The interior design has an industrial seaside mix: exposed brickwork archways, plank-clad walls, copper lamp shades, exposed filament light bulbs, octagonal porthole-esque sky lights and turquoise leather seating. The room had a lovely sound; the noises of chatter and chinking and laughter abundant but never intrusive; the gently piped music adding to the laid-back ambience yet never a distraction.
The last rays of sunshine caught the smoked salt Negroni – a house speciality aperitif – and it shone brilliantly. It was exquisite, as were the non-alcoholic offerings – both the Red Collins and the Mosquito being imbued with a level of imagination often sadly lacking at the “virgin” end of the menu.

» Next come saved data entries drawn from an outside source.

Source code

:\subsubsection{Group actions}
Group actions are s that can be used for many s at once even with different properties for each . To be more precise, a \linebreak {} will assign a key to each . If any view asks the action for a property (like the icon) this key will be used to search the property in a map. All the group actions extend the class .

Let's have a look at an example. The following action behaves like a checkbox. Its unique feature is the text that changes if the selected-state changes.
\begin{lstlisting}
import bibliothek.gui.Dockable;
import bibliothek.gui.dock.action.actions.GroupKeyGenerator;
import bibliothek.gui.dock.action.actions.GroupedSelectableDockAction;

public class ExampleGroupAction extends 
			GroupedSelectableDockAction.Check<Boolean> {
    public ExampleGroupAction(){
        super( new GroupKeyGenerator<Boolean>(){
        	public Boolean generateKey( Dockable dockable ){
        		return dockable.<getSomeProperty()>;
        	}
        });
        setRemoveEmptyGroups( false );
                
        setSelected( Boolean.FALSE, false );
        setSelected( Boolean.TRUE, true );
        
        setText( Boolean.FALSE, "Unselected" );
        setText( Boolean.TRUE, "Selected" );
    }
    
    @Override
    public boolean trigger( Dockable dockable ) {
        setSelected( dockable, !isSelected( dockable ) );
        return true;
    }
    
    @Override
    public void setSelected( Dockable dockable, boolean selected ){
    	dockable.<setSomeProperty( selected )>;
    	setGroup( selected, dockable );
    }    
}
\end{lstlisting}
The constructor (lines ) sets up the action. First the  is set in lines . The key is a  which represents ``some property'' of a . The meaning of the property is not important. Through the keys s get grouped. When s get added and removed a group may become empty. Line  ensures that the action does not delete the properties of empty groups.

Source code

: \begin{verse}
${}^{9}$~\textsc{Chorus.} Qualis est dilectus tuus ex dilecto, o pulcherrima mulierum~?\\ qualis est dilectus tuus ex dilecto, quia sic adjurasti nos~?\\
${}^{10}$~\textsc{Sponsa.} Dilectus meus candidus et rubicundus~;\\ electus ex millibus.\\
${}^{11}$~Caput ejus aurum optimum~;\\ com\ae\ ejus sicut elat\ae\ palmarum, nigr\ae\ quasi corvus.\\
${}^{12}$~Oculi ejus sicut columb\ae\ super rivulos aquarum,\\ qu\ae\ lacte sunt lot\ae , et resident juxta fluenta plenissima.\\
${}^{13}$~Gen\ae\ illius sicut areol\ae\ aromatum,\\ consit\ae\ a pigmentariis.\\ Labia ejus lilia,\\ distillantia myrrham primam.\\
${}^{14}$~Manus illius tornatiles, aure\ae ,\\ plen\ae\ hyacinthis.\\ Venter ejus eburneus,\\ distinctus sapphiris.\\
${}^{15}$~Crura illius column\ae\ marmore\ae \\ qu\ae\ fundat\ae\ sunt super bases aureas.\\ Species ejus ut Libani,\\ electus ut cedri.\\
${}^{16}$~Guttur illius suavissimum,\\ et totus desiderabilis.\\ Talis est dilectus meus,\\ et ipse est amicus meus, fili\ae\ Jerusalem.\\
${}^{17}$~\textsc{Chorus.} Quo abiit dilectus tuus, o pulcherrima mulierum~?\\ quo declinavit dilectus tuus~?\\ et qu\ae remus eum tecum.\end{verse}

Slow-cooked and coal-roasted beef to start, served on a brown-flecked earthenware plate along with nashi pear, onions and oysters leaves. Sticky on the outside and succulent within, the texture and mouth-feel were perfect; with deep smokey barbecue flavours embedded in the meat shot through with just enough tender fat to be really tasty.
Our waitress, Hattie, was a real delight; as indeed were the entire staff, who all smiled as they passed about us on their business, seemingly swept up in the positivity of a team that knows it has the capacity to delight.
A whole coal-roasted sea bass was brought from the Josper grill, with buttered mash, mussels, clams and sea vegetables alongside. The fish was beyond compare, and the accompaniments weren’t far behind. We gorged on the lot and then picked away at the fish’s skeleton like two refined alley-cats who couldn’t believe their luck.
Served in a dainty little carafe, the Urla di Mare Sauvignon Blanc from Mandrarossa in Sicily was perfectly palatable, and improved as it warmed slightly, with hints of peach and passion fruit coming more to the fore.
Night had fallen, and a bright first quarter moon hung symmetrically between us over the sea. Fiancé finished off with a selection of Cornish Yarg, Ribblesdale, Sharpham Soft and Brighton Blue; served with fig toast, crackers and home-made tomato chutney. Each cheese elicited ever more rapturous sighs of approval; the whole being washed down with an asphyxiating grappa, which he proclaimed be of the highest caliber: “I can’t believe anywhere in England would serve such a horrible drink – it really is awful!” he exclaimed, sipping away with unbridled glee.
I plumped for the wonderfully kitsch-sounding ‘Taste of the Pier’ – a stunning and quite exquisite dessert selection of mint-choc ice cream in a baby cone, chocolate honeycomb bar, chocolate truffle pebbles, raspberry marshmallows and the great highlight – candy floss! Such joy to eat candy floss indoors and in such surroundings.